_TASK DIRECTIONS_. Please copy, exactly as written, the span from the first line below to the line that contains "Inherits output parameters", including both, and skip the pictures.

_RECORDS FOR THIS EXERCISE_.
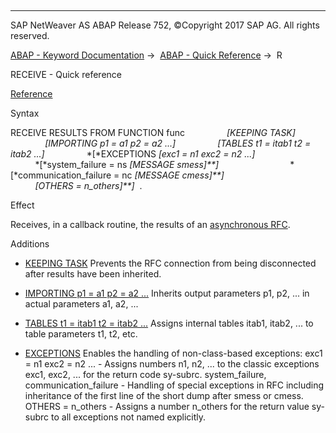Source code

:   

* * *

SAP NetWeaver AS ABAP Release 752, ©Copyright 2017 SAP AG. All rights reserved.

[ABAP - Keyword Documentation](javascript:call_link\('abenabap.htm'\)) →  [ABAP - Quick Reference](javascript:call_link\('abenabap_shortref.htm'\)) →  R

RECEIVE - Quick reference

[Reference](javascript:call_link\('abapreceive.htm'\))

Syntax

RECEIVE RESULTS FROM FUNCTION func
                *\[*KEEPING TASK*\]*
                *\[*IMPORTING p1 = a1 p2 = a2 ...*\]*
                *\[*TABLES t1 = itab1 t2 = itab2 ...*\]*
                *\[*EXCEPTIONS *\[*exc1 = n1 exc2 = n2 ...*\]*
                            *\[*system\_failure = ns *\[*MESSAGE smess*\]**\]*
                            *\[*communication\_failure = nc *\[*MESSAGE cmess*\]**\]*
                            *\[*OTHERS = n\_others*\]**\]*  .

Effect

Receives, in a callback routine, the results of an [asynchronous RFC](javascript:call_link\('abenasynchronous_rfc_glosry.htm'\) "Glossary Entry").

Additions

-   [KEEPING TASK](javascript:call_link\('abapreceive.htm'\))
    Prevents the RFC connection from being disconnected after results have been inherited.
    
-   [IMPORTING p1 = a1 p2 = a2 ...](javascript:call_link\('abapreceive_para.htm'\))
    Inherits output parameters p1, p2, ... in actual parameters a1, a2, ...
    
-   [TABLES t1 = itab1 t2 = itab2 ...](javascript:call_link\('abapreceive_para.htm'\))
    Assigns internal tables itab1, itab2, ... to table parameters t1, t2, etc.
    
-   [EXCEPTIONS](javascript:call_link\('abapreceive_para.htm'\))
    Enables the handling of non-class-based exceptions:
    exc1 = n1 exc2 = n2 ... - Assigns numbers n1, n2, ... to the classic exceptions exc1, exc2, ... for the return code sy-subrc.
    system\_failure, communication\_failure - Handling of special exceptions in RFC including inheritance of the first line of the short dump after smess or cmess.
    OTHERS = n\_others - Assigns a number n\_others for the return value sy-subrc to all exceptions not named explicitly.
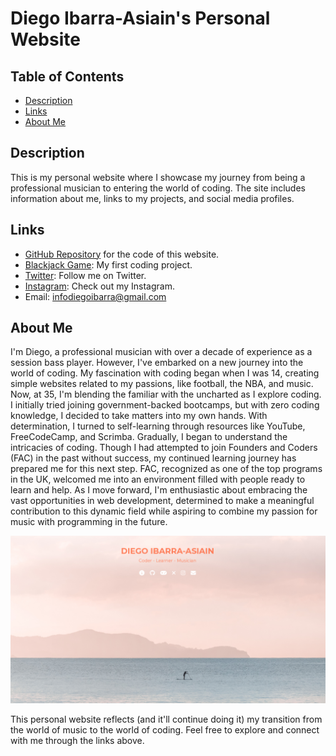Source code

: # Diego Ibarra-Asiain's Personal Website

## Table of Contents

- [Description](#description)
- [Links](#links)
- [About Me](#about-me)

## Description

This is my personal website where I showcase my journey from being a professional musician to entering the world of coding. The site includes information about me, links to my projects, and social media profiles.

## Links

- [GitHub Repository](https://github.com/your-github-repo) for the code of this website.
- [Blackjack Game](https://eldiegoibarra.github.io/Blackjack/): My first coding project.
- [Twitter](https://twitter.com/your-twitter-handle): Follow me on Twitter.
- [Instagram](https://www.instagram.com/your-instagram-handle/): Check out my Instagram.
- Email: [infodiegoibarra@gmail.com](mailto:infodiegoibarra@gmail.com)

## About Me

I'm Diego, a professional musician with over a decade of experience as a session bass player. However, I've embarked on a new journey into the world of coding. My fascination with coding began when I was 14, creating simple websites related to my passions, like football, the NBA, and music. Now, at 35, I'm blending the familiar with the uncharted as I explore coding. I initially tried joining government-backed bootcamps, but with zero coding knowledge, I decided to take matters into my own hands. With determination, I turned to self-learning through resources like YouTube, FreeCodeCamp, and Scrimba. Gradually, I began to understand the intricacies of coding. Though I had attempted to join Founders and Coders (FAC) in the past without success, my continued learning journey has prepared me for this next step. FAC, recognized as one of the top programs in the UK, welcomed me into an environment filled with people ready to learn and help. As I move forward, I'm enthusiastic about embracing the vast opportunities in web development, determined to make a meaningful contribution to this dynamic field while aspiring to combine my passion for music with programming in the future.

![Screenshot](screenshot.png)

This personal website reflects (and it'll continue doing it) my transition from the world of music to the world of coding. Feel free to explore and connect with me through the links above.
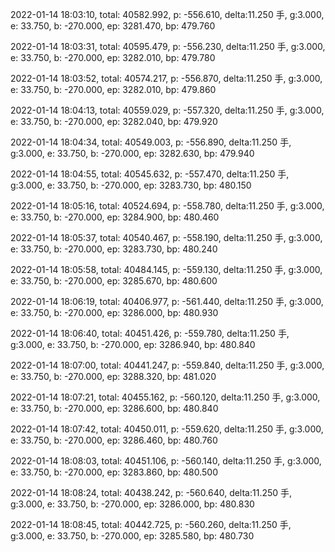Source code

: 2022-01-14 18:03:10, total: 40582.992, p: -556.610, delta:11.250 手, g:3.000, e: 33.750, b: -270.000, ep: 3281.470, bp: 479.760

2022-01-14 18:03:31, total: 40595.479, p: -556.230, delta:11.250 手, g:3.000, e: 33.750, b: -270.000, ep: 3282.010, bp: 479.780

2022-01-14 18:03:52, total: 40574.217, p: -556.870, delta:11.250 手, g:3.000, e: 33.750, b: -270.000, ep: 3282.010, bp: 479.860

2022-01-14 18:04:13, total: 40559.029, p: -557.320, delta:11.250 手, g:3.000, e: 33.750, b: -270.000, ep: 3282.040, bp: 479.920

2022-01-14 18:04:34, total: 40549.003, p: -556.890, delta:11.250 手, g:3.000, e: 33.750, b: -270.000, ep: 3282.630, bp: 479.940

2022-01-14 18:04:55, total: 40545.632, p: -557.470, delta:11.250 手, g:3.000, e: 33.750, b: -270.000, ep: 3283.730, bp: 480.150

2022-01-14 18:05:16, total: 40524.694, p: -558.780, delta:11.250 手, g:3.000, e: 33.750, b: -270.000, ep: 3284.900, bp: 480.460

2022-01-14 18:05:37, total: 40540.467, p: -558.190, delta:11.250 手, g:3.000, e: 33.750, b: -270.000, ep: 3283.730, bp: 480.240

2022-01-14 18:05:58, total: 40484.145, p: -559.130, delta:11.250 手, g:3.000, e: 33.750, b: -270.000, ep: 3285.670, bp: 480.600

2022-01-14 18:06:19, total: 40406.977, p: -561.440, delta:11.250 手, g:3.000, e: 33.750, b: -270.000, ep: 3286.000, bp: 480.930

2022-01-14 18:06:40, total: 40451.426, p: -559.780, delta:11.250 手, g:3.000, e: 33.750, b: -270.000, ep: 3286.940, bp: 480.840

2022-01-14 18:07:00, total: 40441.247, p: -559.840, delta:11.250 手, g:3.000, e: 33.750, b: -270.000, ep: 3288.320, bp: 481.020

2022-01-14 18:07:21, total: 40455.162, p: -560.120, delta:11.250 手, g:3.000, e: 33.750, b: -270.000, ep: 3286.600, bp: 480.840

2022-01-14 18:07:42, total: 40450.011, p: -559.620, delta:11.250 手, g:3.000, e: 33.750, b: -270.000, ep: 3286.460, bp: 480.760

2022-01-14 18:08:03, total: 40451.106, p: -560.140, delta:11.250 手, g:3.000, e: 33.750, b: -270.000, ep: 3283.860, bp: 480.500

2022-01-14 18:08:24, total: 40438.242, p: -560.640, delta:11.250 手, g:3.000, e: 33.750, b: -270.000, ep: 3286.000, bp: 480.830

2022-01-14 18:08:45, total: 40442.725, p: -560.260, delta:11.250 手, g:3.000, e: 33.750, b: -270.000, ep: 3285.580, bp: 480.730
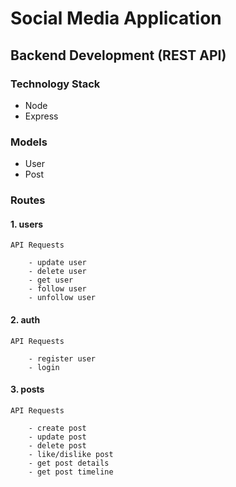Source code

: # Social Media Application

## Backend Development (REST API)

### Technology Stack

- Node 
- Express

### Models

- User
- Post

### Routes


#### 1. users

    API Requests

        - update user
        - delete user
        - get user
        - follow user
        - unfollow user


#### 2. auth

    API Requests

        - register user
        - login

#### 3. posts

    API Requests

        - create post
        - update post
        - delete post
        - like/dislike post
        - get post details
        - get post timeline

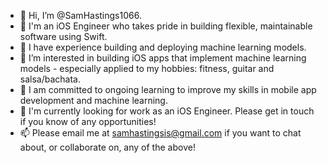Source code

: - 👋 Hi, I’m @SamHastings1066.
- 📱 I'm an iOS Engineer who takes pride in building flexible, maintainable software using Swift.
- 🤖 I have experience building and deploying machine learning models.
- 👀 I’m interested in building iOS apps that implement machine learning models - especially applied to my hobbies: fitness, guitar and salsa/bachata.
- 🌱 I am committed to ongoing learning to improve my skills in mobile app development and machine learning.
- 💞️ I'm currently looking for work as an iOS Engineer. Please get in touch if you know of any opportunities!
- 📫 Please email me at samhastingsis@gmail.com if you want to chat about, or collaborate on, any of the above!
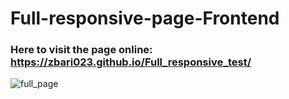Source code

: # Full-responsive-page-Frontend
### Here to visit the page online: https://zbari023.github.io/Full_responsive_test/
![full_page](https://user-images.githubusercontent.com/120318142/215328453-b112b8e5-ef44-4cef-95ce-35a72e6750eb.png)
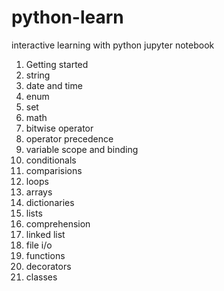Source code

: # python-learn

interactive learning with python jupyter notebook 

1. Getting started
2. string
3. date and time
4. enum
5. set
6. math
7. bitwise operator
8. operator precedence
9. variable scope and binding
10. conditionals
11. comparisions
12. loops
13. arrays
14. dictionaries
15. lists
16. comprehension
17. linked list
18. file i/o
19. functions
20. decorators
21. classes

_OUTPUT BELOW_.
Source code

:   

* * *

SAP NetWeaver AS ABAP Release 752, ©Copyright 2017 SAP AG. All rights reserved.

[ABAP - Keyword Documentation](javascript:call_link\('abenabap.htm'\)) →  [ABAP - Quick Reference](javascript:call_link\('abenabap_shortref.htm'\)) →  R

RECEIVE - Quick reference

[Reference](javascript:call_link\('abapreceive.htm'\))

Syntax

RECEIVE RESULTS FROM FUNCTION func
                *\[*KEEPING TASK*\]*
                *\[*IMPORTING p1 = a1 p2 = a2 ...*\]*
                *\[*TABLES t1 = itab1 t2 = itab2 ...*\]*
                *\[*EXCEPTIONS *\[*exc1 = n1 exc2 = n2 ...*\]*
                            *\[*system\_failure = ns *\[*MESSAGE smess*\]**\]*
                            *\[*communication\_failure = nc *\[*MESSAGE cmess*\]**\]*
                            *\[*OTHERS = n\_others*\]**\]*  .

Effect

Receives, in a callback routine, the results of an [asynchronous RFC](javascript:call_link\('abenasynchronous_rfc_glosry.htm'\) "Glossary Entry").

Additions

-   [KEEPING TASK](javascript:call_link\('abapreceive.htm'\))
    Prevents the RFC connection from being disconnected after results have been inherited.
    
-   [IMPORTING p1 = a1 p2 = a2 ...](javascript:call_link\('abapreceive_para.htm'\))
    Inherits output parameters p1, p2, ... in actual parameters a1, a2, ...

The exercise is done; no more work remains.